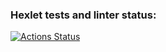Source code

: ### Hexlet tests and linter status:
[![Actions Status](https://github.com/kalash-job/php-project-lvl4/workflows/hexlet-check/badge.svg)](https://github.com/kalash-job/php-project-lvl4/actions)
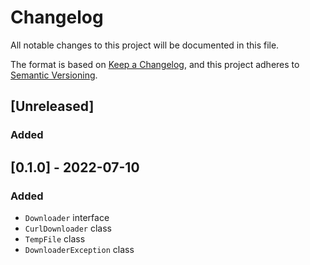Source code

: # Changelog

All notable changes to this project will be documented in this file.

The format is based on [Keep a Changelog](https://keepachangelog.com/en/1.0.0/),
and this project adheres to [Semantic Versioning](https://semver.org/spec/v2.0.0.html).

## [Unreleased]
### Added

## [0.1.0] - 2022-07-10
### Added
- `Downloader` interface
- `CurlDownloader` class
- `TempFile` class
- `DownloaderException` class
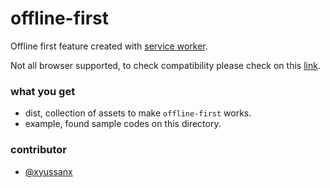 # offline-first
Offline first feature created with [service worker](https://developers.google.com/web/fundamentals/getting-started/primers/service-workers).

Not all browser supported, to check compatibility please check on this [link](http://caniuse.com/#feat=serviceworkers).

### what you get
- dist, collection of assets to make `offline-first` works.
- example, found sample codes on this directory.

### contributor
- [@xyussanx](https://twitter.com/xyussanx)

________

→ PROBLEM STATEMENT
Reproduce every record verbatim, please. Omit the images.

→ RESULT FOR THIS TASK
Source code

: ### Hexlet tests and linter status:
[![Actions Status](https://github.com/kalash-job/php-project-lvl4/workflows/hexlet-check/badge.svg)](https://github.com/kalash-job/php-project-lvl4/actions)
Source code

: # Changelog

All notable changes to this project will be documented in this file.

The format is based on [Keep a Changelog](https://keepachangelog.com/en/1.0.0/),
and this project adheres to [Semantic Versioning](https://semver.org/spec/v2.0.0.html).

## [Unreleased]
### Added

## [0.1.0] - 2022-07-10
### Added
- `Downloader` interface
- `CurlDownloader` class
- `TempFile` class
- `DownloaderException` class
 # offline-first
Offline first feature created with [service worker](https://developers.google.com/web/fundamentals/getting-started/primers/service-workers).

Not all browser supported, to check compatibility please check on this [link](http://caniuse.com/#feat=serviceworkers).

### what you get
- dist, collection of assets to make `offline-first` works.
- example, found sample codes on this directory.

### contributor
- [@xyussanx](https://twitter.com/xyussanx)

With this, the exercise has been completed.